Records provided

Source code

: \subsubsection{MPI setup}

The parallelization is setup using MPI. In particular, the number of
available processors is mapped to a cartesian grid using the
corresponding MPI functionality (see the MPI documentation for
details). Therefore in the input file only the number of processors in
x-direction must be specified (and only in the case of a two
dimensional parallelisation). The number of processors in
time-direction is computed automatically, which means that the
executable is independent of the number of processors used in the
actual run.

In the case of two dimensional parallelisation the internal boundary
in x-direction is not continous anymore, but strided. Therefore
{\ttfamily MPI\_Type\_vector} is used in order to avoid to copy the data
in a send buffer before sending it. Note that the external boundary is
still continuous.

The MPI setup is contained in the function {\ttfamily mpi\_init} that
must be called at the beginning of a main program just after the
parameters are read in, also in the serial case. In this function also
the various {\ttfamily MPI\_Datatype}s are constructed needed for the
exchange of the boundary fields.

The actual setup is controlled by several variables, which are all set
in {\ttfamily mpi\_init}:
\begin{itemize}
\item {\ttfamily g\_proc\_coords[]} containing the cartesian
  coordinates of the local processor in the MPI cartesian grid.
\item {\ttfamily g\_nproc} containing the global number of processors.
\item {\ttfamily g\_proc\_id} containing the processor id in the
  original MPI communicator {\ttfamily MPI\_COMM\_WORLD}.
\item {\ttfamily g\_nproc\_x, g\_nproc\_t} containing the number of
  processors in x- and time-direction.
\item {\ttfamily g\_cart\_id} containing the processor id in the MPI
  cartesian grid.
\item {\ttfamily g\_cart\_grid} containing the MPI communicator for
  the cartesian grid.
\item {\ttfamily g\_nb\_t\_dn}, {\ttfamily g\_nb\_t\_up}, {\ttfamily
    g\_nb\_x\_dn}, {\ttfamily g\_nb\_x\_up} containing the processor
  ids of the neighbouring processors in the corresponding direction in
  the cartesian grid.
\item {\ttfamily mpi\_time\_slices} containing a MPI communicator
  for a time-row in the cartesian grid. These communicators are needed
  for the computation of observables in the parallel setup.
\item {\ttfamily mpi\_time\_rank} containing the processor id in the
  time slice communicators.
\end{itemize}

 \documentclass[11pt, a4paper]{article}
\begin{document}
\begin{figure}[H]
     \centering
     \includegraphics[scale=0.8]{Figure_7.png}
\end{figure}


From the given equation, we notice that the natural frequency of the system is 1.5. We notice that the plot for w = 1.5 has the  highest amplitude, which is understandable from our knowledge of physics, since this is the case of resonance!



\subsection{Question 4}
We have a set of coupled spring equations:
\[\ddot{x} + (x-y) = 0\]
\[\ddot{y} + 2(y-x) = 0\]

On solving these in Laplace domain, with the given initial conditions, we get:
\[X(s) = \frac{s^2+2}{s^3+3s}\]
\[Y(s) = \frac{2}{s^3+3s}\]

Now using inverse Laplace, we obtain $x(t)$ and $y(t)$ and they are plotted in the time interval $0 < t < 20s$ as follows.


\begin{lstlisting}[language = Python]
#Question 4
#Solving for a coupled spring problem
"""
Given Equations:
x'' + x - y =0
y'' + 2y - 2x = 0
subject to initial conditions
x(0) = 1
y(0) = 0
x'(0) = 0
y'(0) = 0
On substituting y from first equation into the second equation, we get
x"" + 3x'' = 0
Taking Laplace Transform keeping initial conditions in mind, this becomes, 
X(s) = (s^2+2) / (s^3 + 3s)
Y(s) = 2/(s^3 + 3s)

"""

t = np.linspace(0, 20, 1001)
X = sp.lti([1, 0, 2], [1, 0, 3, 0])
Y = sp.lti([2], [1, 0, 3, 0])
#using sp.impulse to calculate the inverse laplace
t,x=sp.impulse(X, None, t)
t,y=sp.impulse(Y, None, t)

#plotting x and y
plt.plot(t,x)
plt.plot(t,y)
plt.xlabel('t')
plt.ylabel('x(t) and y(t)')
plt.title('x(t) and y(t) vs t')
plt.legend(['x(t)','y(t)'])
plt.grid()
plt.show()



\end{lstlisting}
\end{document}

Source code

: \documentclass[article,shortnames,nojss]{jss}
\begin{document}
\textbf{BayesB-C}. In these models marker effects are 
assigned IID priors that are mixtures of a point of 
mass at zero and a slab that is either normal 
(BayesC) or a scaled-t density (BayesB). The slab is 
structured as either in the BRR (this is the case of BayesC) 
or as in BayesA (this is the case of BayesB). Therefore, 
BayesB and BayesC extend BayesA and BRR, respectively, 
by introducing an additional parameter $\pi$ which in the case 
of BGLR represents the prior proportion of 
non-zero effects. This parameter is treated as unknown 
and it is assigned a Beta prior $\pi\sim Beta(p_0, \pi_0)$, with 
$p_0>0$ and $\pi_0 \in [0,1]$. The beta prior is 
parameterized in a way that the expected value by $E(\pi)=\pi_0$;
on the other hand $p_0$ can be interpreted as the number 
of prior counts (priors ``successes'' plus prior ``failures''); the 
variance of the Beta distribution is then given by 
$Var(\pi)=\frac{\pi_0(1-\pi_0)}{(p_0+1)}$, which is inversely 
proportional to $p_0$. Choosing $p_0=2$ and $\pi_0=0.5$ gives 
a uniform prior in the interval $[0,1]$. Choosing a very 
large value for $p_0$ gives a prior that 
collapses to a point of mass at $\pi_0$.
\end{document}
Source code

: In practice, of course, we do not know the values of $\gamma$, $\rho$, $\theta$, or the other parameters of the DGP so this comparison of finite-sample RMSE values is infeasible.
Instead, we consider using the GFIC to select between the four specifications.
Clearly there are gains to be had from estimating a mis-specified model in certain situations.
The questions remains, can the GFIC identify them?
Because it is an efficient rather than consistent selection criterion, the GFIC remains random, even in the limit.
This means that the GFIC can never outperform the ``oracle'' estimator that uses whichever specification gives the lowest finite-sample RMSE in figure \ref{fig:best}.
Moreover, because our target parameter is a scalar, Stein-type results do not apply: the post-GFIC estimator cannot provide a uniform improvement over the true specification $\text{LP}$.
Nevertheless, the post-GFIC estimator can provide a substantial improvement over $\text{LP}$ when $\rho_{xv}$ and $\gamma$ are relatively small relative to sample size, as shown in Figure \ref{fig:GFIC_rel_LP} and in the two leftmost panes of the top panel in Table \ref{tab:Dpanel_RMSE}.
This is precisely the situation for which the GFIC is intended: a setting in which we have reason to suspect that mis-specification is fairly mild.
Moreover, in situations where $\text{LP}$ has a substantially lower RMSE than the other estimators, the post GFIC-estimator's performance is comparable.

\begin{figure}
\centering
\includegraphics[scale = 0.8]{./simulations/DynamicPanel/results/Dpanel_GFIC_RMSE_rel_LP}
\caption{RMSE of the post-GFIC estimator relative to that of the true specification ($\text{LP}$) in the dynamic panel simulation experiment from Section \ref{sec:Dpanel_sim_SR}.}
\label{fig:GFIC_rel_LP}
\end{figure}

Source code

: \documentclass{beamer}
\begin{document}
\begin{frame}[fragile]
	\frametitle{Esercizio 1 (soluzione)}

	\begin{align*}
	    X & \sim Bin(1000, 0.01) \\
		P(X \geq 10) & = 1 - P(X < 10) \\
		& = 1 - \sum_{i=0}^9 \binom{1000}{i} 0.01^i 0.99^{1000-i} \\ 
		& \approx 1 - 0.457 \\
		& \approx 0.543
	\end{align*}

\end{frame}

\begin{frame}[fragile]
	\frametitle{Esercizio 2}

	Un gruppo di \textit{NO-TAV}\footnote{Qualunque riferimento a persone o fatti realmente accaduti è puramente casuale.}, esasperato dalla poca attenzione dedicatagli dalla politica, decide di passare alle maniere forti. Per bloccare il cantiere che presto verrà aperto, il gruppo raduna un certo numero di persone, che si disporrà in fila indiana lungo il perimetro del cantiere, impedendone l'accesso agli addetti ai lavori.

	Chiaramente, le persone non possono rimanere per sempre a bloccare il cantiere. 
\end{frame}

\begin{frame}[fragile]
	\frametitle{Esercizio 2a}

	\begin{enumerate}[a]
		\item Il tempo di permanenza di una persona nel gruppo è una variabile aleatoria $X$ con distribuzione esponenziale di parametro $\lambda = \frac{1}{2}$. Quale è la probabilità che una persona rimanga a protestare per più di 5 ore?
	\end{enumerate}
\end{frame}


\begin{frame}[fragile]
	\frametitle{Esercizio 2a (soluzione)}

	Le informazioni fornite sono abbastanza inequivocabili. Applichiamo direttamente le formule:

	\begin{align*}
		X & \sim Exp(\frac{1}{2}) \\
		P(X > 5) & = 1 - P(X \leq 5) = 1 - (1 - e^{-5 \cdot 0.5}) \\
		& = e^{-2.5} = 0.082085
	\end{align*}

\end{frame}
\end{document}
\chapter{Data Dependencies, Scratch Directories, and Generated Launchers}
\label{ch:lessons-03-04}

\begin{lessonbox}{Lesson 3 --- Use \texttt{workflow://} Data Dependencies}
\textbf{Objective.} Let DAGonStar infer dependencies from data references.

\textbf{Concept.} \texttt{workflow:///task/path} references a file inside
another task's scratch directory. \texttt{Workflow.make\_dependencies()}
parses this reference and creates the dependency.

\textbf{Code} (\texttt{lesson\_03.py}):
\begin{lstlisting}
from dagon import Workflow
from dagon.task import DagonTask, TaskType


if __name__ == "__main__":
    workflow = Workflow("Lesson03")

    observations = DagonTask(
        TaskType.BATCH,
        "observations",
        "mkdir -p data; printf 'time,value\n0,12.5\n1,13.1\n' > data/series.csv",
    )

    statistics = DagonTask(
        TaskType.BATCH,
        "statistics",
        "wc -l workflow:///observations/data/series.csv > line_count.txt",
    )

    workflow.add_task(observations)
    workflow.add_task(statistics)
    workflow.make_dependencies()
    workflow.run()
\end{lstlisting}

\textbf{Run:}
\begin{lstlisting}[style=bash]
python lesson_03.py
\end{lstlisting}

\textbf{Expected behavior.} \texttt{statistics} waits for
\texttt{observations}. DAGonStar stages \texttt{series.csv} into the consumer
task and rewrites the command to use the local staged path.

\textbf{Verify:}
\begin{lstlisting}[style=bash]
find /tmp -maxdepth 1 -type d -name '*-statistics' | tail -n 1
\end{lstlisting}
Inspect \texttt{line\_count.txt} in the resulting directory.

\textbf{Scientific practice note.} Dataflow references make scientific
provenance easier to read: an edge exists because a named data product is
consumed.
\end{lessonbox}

Exercise instructions
Wherever the string "used" appears in the data above, report the whole line.

Answer box
executable is independent of the number of processors used in the
{\ttfamily MPI\_Type\_vector} is used in order to avoid to copy the data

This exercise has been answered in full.